WHAT YOU NEED TO DO:
Once the line holding "- config_loose_pc.csv -- less" is found in the listing below, write it out and each later line exactly, up to and including the one holding "- config_inla_default_strict_rho -- INLA".

::::::::

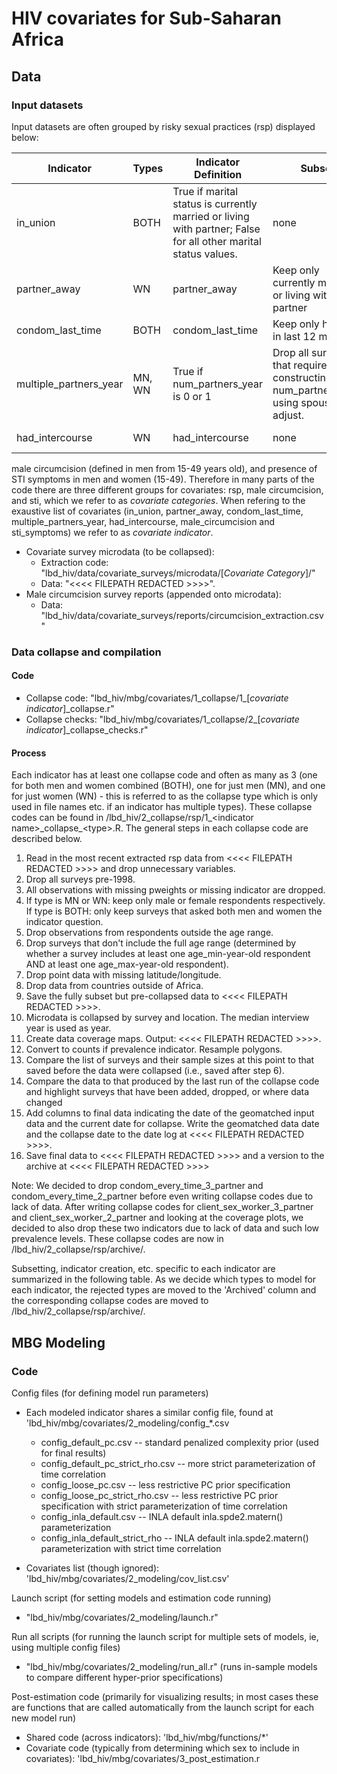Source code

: # HIV covariates for Sub-Saharan Africa

## Data

### Input datasets
Input datasets are often grouped by risky sexual practices (rsp) displayed below:

| Indicator | Types | Indicator Definition| Subset | Age Range | Archived |
| ---------------- | ----------------------------- | ---- |---------- |  ---------- | ---- |
| in_union | BOTH | True if marital status is currently married or living with partner; False for all other marital status values. |none| 15-49 | |
| partner_away | WN | partner_away | Keep only currently married or living with partner | 15-49 |  |
| condom_last_time | BOTH | condom_last_time | Keep only had sex in last 12 months | 15-49 | MN, WN |
| multiple_partners_year | MN, WN | True if num_partners_year is 0 or 1 | Drop all surveys that required constructing num_partners_year using spousal adjust. | 15-49 | BOTH |
| had_intercourse | WN | had_intercourse | none | 15-24 | BOTH, MN |
male circumcision (defined in men from 15-49 years old), and presence of STI symptoms in men and women (15-49). Therefore in many parts of the code there are three different groups for covariates: rsp, male circumcision, and sti, which we refer to as *covariate categories*. When refering to the exaustive list of covariates (in_union, partner_away, condom_last_time, multiple_partners_year, had_intercourse, male_circumcision and sti_symptoms) we refer to as *covariate indicator*. 
* Covariate survey microdata (to be collapsed): 
    * Extraction code: "lbd_hiv/data/covariate_surveys/microdata/[*Covariate Category*]/"
    * Data: "<<<< FILEPATH REDACTED >>>>".
* Male circumcision survey reports (appended onto microdata): 
    * Data: "lbd_hiv/data/covariate_surveys/reports/circumcision_extraction.csv"

### Data collapse and compilation

#### Code
* Collapse code: "lbd_hiv/mbg/covariates/1_collapse/1_[*covariate indicator*]_collapse.r"
* Collapse checks: "lbd_hiv/mbg/covariates/1_collapse/2_[*covariate indicator*]_collapse_checks.r"

#### Process

Each indicator has at least one collapse code and often as many as 3 (one for both men and women combined (BOTH), one for just men (MN), and one for just women (WN) - this is referred to as the collapse type which is only used in file names etc. if an indicator has multiple types). These collapse codes can be found in /lbd_hiv/2_collapse/rsp/1_\<indicator name>\_collapse_\<type>.R. The general steps in each collapse code are described below. 

1. Read in the most recent extracted rsp data from <<<< FILEPATH REDACTED >>>> and drop unnecessary variables.
2. Drop all surveys pre-1998.
3. All observations with missing pweights or missing indicator are dropped.
4. If type is MN or WN: keep only male or female respondents respectively. If type is BOTH: only keep surveys that asked both men and women the indicator question.
5. Drop observations from respondents outside the age range.
6. Drop surveys that don't include the full age range (determined by whether a survey includes at least one age_min-year-old respondent AND at least one age_max-year-old respondent).
7. Drop point data with missing latitude/longitude.
8. Drop data from countries outside of Africa.
9. Save the fully subset but pre-collapsed data to <<<< FILEPATH REDACTED >>>>.
10. Microdata is collapsed by survey and location. The median interview year is used as year. 
11. Create data coverage maps. Output: <<<< FILEPATH REDACTED >>>>.
12. Convert to counts if prevalence indicator. Resample polygons.
13. Compare the list of surveys and their sample sizes at this point to that saved before the data were collapsed (i.e., saved after step 6).
14. Compare the data to that produced by the last run of the collapse code and highlight surveys that have been added, dropped, or where data changed
15. Add columns to final data indicating the date of the geomatched input data and the current date for collapse. Write the geomatched data date and the collapse date to the date log at <<<< FILEPATH REDACTED >>>>.
16. Save final data to <<<< FILEPATH REDACTED >>>> and a version to the archive at <<<< FILEPATH REDACTED >>>>

Note: We decided to drop condom_every_time_3_partner and condom_every_time_2_partner before even writing collapse codes due to lack of data. After writing collapse codes for client_sex_worker_3_partner and client_sex_worker_2_partner and looking at the coverage plots, we decided to also drop these two indicators due to lack of data and such low prevalence levels. These collapse codes are now in /lbd_hiv/2_collapse/rsp/archive/.

Subsetting, indicator creation, etc. specific to each indicator are summarized in the following table. As we decide which types to model for each indicator, the rejected types are moved to the 'Archived' column and the corresponding collapse codes are moved to /lbd_hiv/2_collapse/rsp/archive/.


## MBG Modeling

### Code

Config files (for defining model run parameters)

 - Each modeled indicator shares a similar config file, found at 'lbd_hiv/mbg/covariates/2_modeling/config_*.csv
	 -  config_default_pc.csv -- standard penalized complexity prior (used for final results)
	 - config_default_pc_strict_rho.csv -- more strict parameterization of time correlation
	 - config_loose_pc.csv -- less restrictive PC prior specification
	 - config_loose_pc_strict_rho.csv -- less restrictive PC prior specification with strict parameterization of time correlation
	 - config_inla_default.csv -- INLA default inla.spde2.matern() parameterization
	 - config_inla_default_strict_rho -- INLA default inla.spde2.matern() parameterization with strict time correlation

- Covariates list (though ignored): 'lbd_hiv/mbg/covariates/2_modeling/cov_list.csv'

Launch script (for setting models and estimation code running)

-   "lbd_hiv/mbg/covariates/2_modeling/launch.r"

Run all scripts (for running the launch script for multiple sets of models, ie, using multiple config files)

-   "lbd_hiv/mbg/covariates/2_modeling/run_all.r" (runs in-sample models to compare different hyper-prior specifications)

Post-estimation code (primarily for visualizing results; in most cases these are functions that are called automatically from the launch script for each new model run)

-   Shared code (across indicators): 'lbd_hiv/mbg/functions/*'
-   Covariate code (typically from determining which sex to include in covariates): 'lbd_hiv/mbg/covariates/3_post_estimation.r






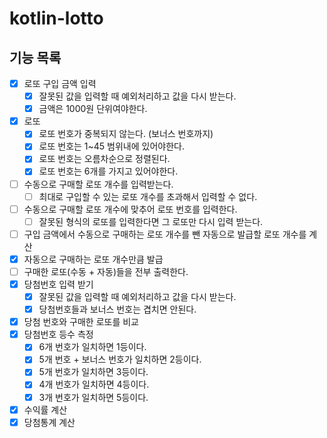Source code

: # kotlin-lotto

## 기능 목록

- [x] 로또 구입 금액 입력
  - [x] 잘못된 값을 입력할 때 예외처리하고 값을 다시 받는다.
  - [x] 금액은 1000원 단위여야한다.
- [x] 로또
  - [x] 로또 번호가 중복되지 않는다. (보너스 번호까지)
  - [x] 로또 번호는 1~45 범위내에 있어야한다.
  - [x] 로또 번호는 오름차순으로 정렬된다.
  - [x] 로또 번호는 6개를 가지고 있어야한다.
- [ ] 수동으로 구매할 로또 개수를 입력받는다.
  - [ ] 최대로 구입할 수 있는 로또 개수를 초과해서 입력할 수 없다.
- [ ] 수동으로 구매할 로또 개수에 맞추어 로또 번호를 입력한다.
  - [ ] 잘못된 형식의 로또를 입력한다면 그 로또만 다시 입력 받는다.
- [ ] 구입 금액에서 수동으로 구매하는 로또 개수를 뺀 자동으로 발급할 로또 개수를 계산
- [x] 자동으로 구매하는 로또 개수만큼 발급
- [ ] 구매한 로또(수동 + 자동)들을 전부 출력한다.
- [x] 당첨번호 입력 받기
  - [x] 잘못된 값을 입력할 때 예외처리하고 값을 다시 받는다.
  - [x] 당첨번호들과 보너스 번호는 겹치면 안된다.
- [x] 당첨 번호와 구매한 로또를 비교
- [x] 당첨번호 등수 측정
  - [x] 6개 번호가 일치하면 1등이다.
  - [x] 5개 번호 + 보너스 번호가 일치하면 2등이다.
  - [x] 5개 번호가 일치하면 3등이다.
  - [x] 4개 번호가 일치하면 4등이다.
  - [x] 3개 번호가 일치하면 5등이다.
- [x] 수익률 계산
- [x] 당첨통계 계산

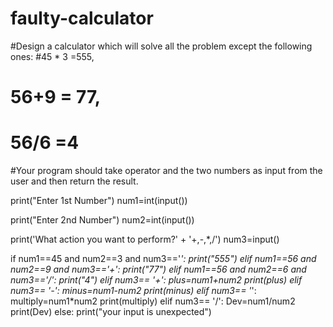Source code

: # faulty-calculator
#Design a calculator which will solve all the problem except the following ones:
#45 * 3 =555,
# 56+9 = 77,
# 56/6 =4
#Your program should take operator and the two numbers as input from the user and then return the result.


print("Enter 1st Number")
num1=int(input())

print("Enter 2nd Number")
num2=int(input())

print('What action you want to perform?' + '+,-,*,/')
num3=input()

if num1==45 and num2==3 and num3=='*':
    print("555")
elif num1==56 and num2==9 and num3=='+':
    print("77")
elif num1==56 and num2==6 and num3=='/':
    print("4")
elif num3== '+':
    plus=num1+num2
    print(plus)
elif num3== '-':
    minus=num1-num2
    print(minus)
elif num3== '*':
    multiply=num1*num2
    print(multiply)
elif num3== '/':
    Dev=num1/num2
    print(Dev)
else:
    print("your input is unexpected")



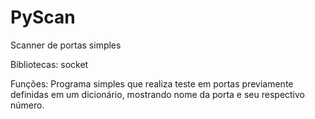 # PyScan
Scanner de portas simples

Bibliotecas:
socket

Funções: Programa simples que realiza teste em portas previamente definidas em um dicionário, mostrando nome da porta e seu respectivo número.
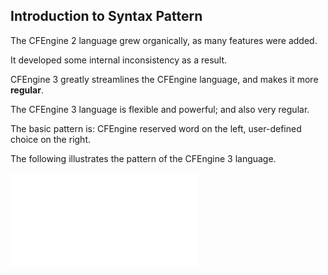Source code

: ## Introduction to Syntax Pattern

The CFEngine 2 language grew organically, as many features were added.

It developed some internal inconsistency as a result.

CFEngine 3 greatly streamlines the CFEngine language, and makes it more **regular**.

The CFEngine 3 language is flexible and powerful; and also very regular.

The basic pattern is: CFEngine reserved word on the left, user-defined choice on the right.

The following illustrates the pattern of the CFEngine 3 language.

![Syntax Pattern 1](images/figures/syntax_pattern_intro.pdf)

::::::::

YOUR SOLUTION:
	 - config_loose_pc.csv -- less restrictive PC prior specification
	 - config_loose_pc_strict_rho.csv -- less restrictive PC prior specification with strict parameterization of time correlation
	 - config_inla_default.csv -- INLA default inla.spde2.matern() parameterization
	 - config_inla_default_strict_rho -- INLA default inla.spde2.matern() parameterization with strict time correlation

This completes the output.